Но потом все и замолчали. Ну, говорят тихонько:
Ну вас с вашим вече,
Скоро жрать уж будет нече…
Грустно, тихонько говорили друг другу: игра-то в революцию и хороша, может быть, только уж очень она нам боком всем вышла. Кончился московский ералаш.
‘Гибель богов’ — опера Р. Вагнера, входит в тетралогию ‘Кольцо Нибелунга’ (‘Золото Рейна’, ‘Валькирия’, ‘Зигфрид’, ‘Гибель богов’, 1854-1874).
Мария Антуанетта (1755-1793) — французская королева, жена (1770-1792) Людовика XVI, казнена во время Французской революции 1789-1799 гг.
каратник — бриллиант.
‘Московские ведомости’ — газета Московского университета, издавалась в 1756-1917 гг. (до 1842 г.— 2 раза в неделю, затем 3 раза, с 1859 г.— ежедневно). До 1909 г. принадлежала Московскому университету. До середины XIX в.— самая крупная газета в России. В 1779-1789 гг. газету арендовал Н.И. Новиков. В этот период в ‘Московских ведомостях’ наряду с материалами о внутренней жизни и иностранными известиями, публиковались статьи по литературе, искусству, науке, статистические материалы, библиография. При газете выходили приложения. В 1840-х гг. (редактор Е.Ф. Корш) ‘М. ведомости’ приобрели литературно-общественное значение. С 1863 г. под редакцией М.Н. Каткова (до 1887 г.) и П.М. Леонтьева (до 1875 г.) газета приняла реакционный характер.
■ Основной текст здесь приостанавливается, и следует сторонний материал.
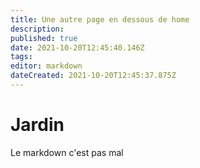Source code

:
 ```yaml
---
title: Une autre page en dessous de home
description: 
published: true
date: 2021-10-20T12:45:40.146Z
tags: 
editor: markdown
dateCreated: 2021-10-20T12:45:37.875Z
---
```


# Jardin
Le markdown c'est pas mal

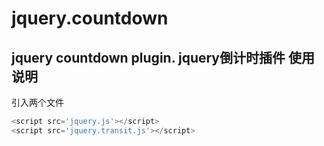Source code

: jquery.countdown
================

jquery countdown plugin. jquery倒计时插件
使用说明
---------------
引入两个文件
```javascript
<script src='jquery.js'></script>
<script src='jquery.transit.js'></script>
```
прогрессисты — члены либерально-монархической Прогрессивной партии, или Партии прогрессистов. Образована в 1912 г. в результате раскола Союза 17 октября. Ее лидерами были крупные московские промышленники — А.И. Коновалов, И.Н. Ефремов, братья Рябушинские и др.
трикотон — перчатки для тонких работ при повышенных температурах, сочетание высокой чувствительности и защиты от механических повреждений.